Some poets seem perfect, or have found others with perfect voices for their thoughts. Nothing, for example, can evoke the poetic voice of Dylan Thomas more than the deep rumbling resonance of Richard Burton reading ‘Under Milk Wood’.
Often though, the modern poet reads their own words in a style that obscures the meaning. This seemed to be particularly prevalent in the Sixties and Seventies. The Liverpool poets and the punk poets chose to emphasise the rhythm by unnatural stresses on syllables and a tonal nasality reminiscent of the stereotypical folk singer. Like Bob Dylan impressionists without the tunes! The sound made by the mouth, cadence, alliteration, assonance all take over from the listener’s ability to understand the meaning – to build their own mental pictures of the words.
I first heard the recorded voice of Sorley MacLean on a track by Martyn Bennett named after the poem “Hallaig”. He had been given permission by the widow to use an old recording as the counterpoint to a wistful whistle track on the album ” Bothy Music”.

Although I had heard his name as one, but not the most famed, of the Scottish poets writing still in traditional Gaelic language and idiom, I had not read or heard his work. He wrote in Gaelic and translated himself into English. As a Highland poet his words are wistful, nostalgic, elegiac, mournful, fierce and eloquent. The style echoes the declamatory clan poets, praising, remembering, cursing and framing the human emotion within a landscape of evocative names. How evocative for those who have not seen those glens and lochs is difficult to say, but for me, who lived in Scotland for six years and often spent time in retreat beside Loch Rannoch it brings back all the resonant depth of that land.

Reading certain information or certain authors locks one in to one’s own creative flow, spontaneously releasing echoes and explorations. Once heard, the voice of Sorley MacLean becomes the voice of his words – the only way to unlock the images.
They took me back in my memories and so these of my own words flowed in fits and starts…..

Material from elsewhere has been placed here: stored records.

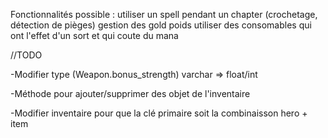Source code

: Fonctionnalités possible :
  utiliser un spell pendant un chapter (crochetage, détection de pièges)
  gestion des gold
  poids
  utiliser des consomables qui ont l'effet d'un sort et qui coute du mana

//TODO

-Modifier type (Weapon.bonus_strength) varchar => float/int

-Méthode pour ajouter/supprimer des objet de l'inventaire

-Modifier inventaire pour que la clé primaire soit la combinaisson hero + item
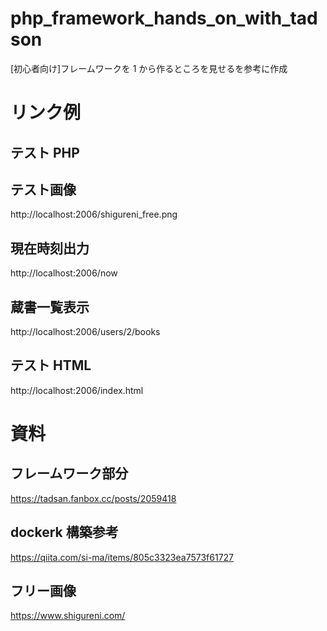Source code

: <!-- @format -->

# php_framework_hands_on_with_tadson

[初心者向け]フレームワークを 1 から作るところを見せるを参考に作成

# リンク例

## テスト PHP

## テスト画像

http://localhost:2006/shigureni_free.png

## 現在時刻出力

http://localhost:2006/now

## 蔵書一覧表示

http://localhost:2006/users/2/books

## テスト HTML

http://localhost:2006/index.html

# 資料

## フレームワーク部分

https://tadsan.fanbox.cc/posts/2059418

## dockerk 構築参考

https://qiita.com/si-ma/items/805c3323ea7573f61727

## フリー画像

https://www.shigureni.com/
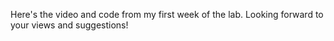 Here's the video and code from my first week of the lab. Looking forward to your views and suggestions!
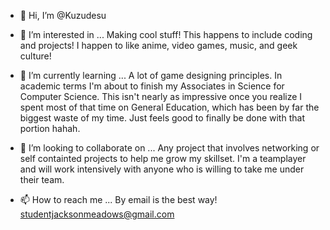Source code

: - 👋 Hi, I’m @Kuzudesu
- 👀 I’m interested in ...
Making cool stuff! This happens to include coding and projects!
I happen to like anime, video games, music, and geek culture!

- 🌱 I’m currently learning ...
A lot of game designing principles. In academic terms I'm about to finish
my Associates in Science for Computer Science. This isn't nearly as impressive
once you realize I spent most of that time on General Education, which has been 
by far the biggest waste of my time. Just feels good to finally be done with that
portion hahah.

- 💞️ I’m looking to collaborate on ...
Any project that involves networking or self containted projects to help me grow
my skillset. I'm a teamplayer and will work intensively with anyone who is willing
to take me under their team.

- 📫 How to reach me ...
By email is the best way!
studentjacksonmeadows@gmail.com

<!---
Kuzudesu/Kuzudesu is a ✨ special ✨ repository because its `README.md` (this file) appears on your GitHub profile.
You can click the Preview link to take a look at your changes.
--->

Note: Scheihallion is a notable mountain at the head of Loch Rannoch, beside Loch Tummel. It can be seen from the railhead that skirts the desolation of Rannoch Moor and once seen, its conical form cannot be forgotten. It is said to be the home of the Fairies….

Heart songs,
Memory whispers, glimpses
Of beauty
In Breadlebane and Rannoch.

The language of clouds
Dark waters,
Bright birches.
Rannoch and Breadlebane
Where my heart wanders
The rain and sunlit hills.
Mist of memory.
Scent of pines
And heather dust.


From the height of Croiscrag
The deer tracks
Scent of heather dust
And the dark waters below
The silent,
bright birches.

Beyond sight,
but not mind
The peerless depths
of Loch Etive
Over the hills…..

There shall be no need to remember,
No desire to forget…..

I shall be a birch, an alder
Leaning over the small sands
Gazing upon the waters of Rannoch,
Mirror deep with morning.

Curls of mist…..

And I shall speak only
The language of sedge-grass,
The song of pines breathing,
Of curlew ‘s lament,
Carried low
Like a midwinter sun……

Dawn air,
Wine cool, fragrant
As flesh:
the only food I need.
Gazing for a thousand years –
Silent ripples on deep water…..

From the Bridge of Gaur
Sunset shadows
Looking on Schiehallion….


When I am dead,
And dreaming,
From the Bridge of Gaur
I will gaze on the face of
For a thousand years-
If that
is not too little time.

A thousand sunrises, a thousand sunsets,
A thousand patterns of sun and cloud.

And when I am dead and dreaming:
A thousand years
By the lochside
With the alders, with the birches-
In the hours before dawn
As the water mirrors the hillsides
And all is still and fresh,
With the curlews voice
And the heron’s wings above me.

And when I am dead and dreaming
I shall climb the sides of Scheihallion
With little effort, counting each stone,
Breathless, eyeless, sorrowless,
Seemlessly holding each step,
A memory of perfection.

The birches of Croiscrag will speak,
As will the lichen
and the dew-heavy sedges.

I will converse with the bones
In the dark depths of Loch Rannoch,
The silent, steep shores of Loch Etive.

Eloquent in silence
Perfect in mist.
Reflected mist, reflected heaven,
Under the gaze of Scheihallion,
Wrapped in its cloak,
Its roots winding up time
And holding each moment.

I shall converse with the bones
That are dust, as I myself
Am dust, and my friends
All with me – dust once more.

For my heart will tremble
With the red deer on the hillside.
My voice will speak
Through the long grasses and the harsh sedge.
My memories will be carried
On the woodsmoke rising-
The smell of woodsmoke and
The dust of heather,
The rowan in red autumn
And the hoarfrost stillness.

Each root and particle,
Each drop from the beck,
Each ripple wetting rock,
Each small footprint on the foreshore,
Each dancing midge and mote at sunset,

When I am dead and dreaming
Gazing once more upon Scheihallion.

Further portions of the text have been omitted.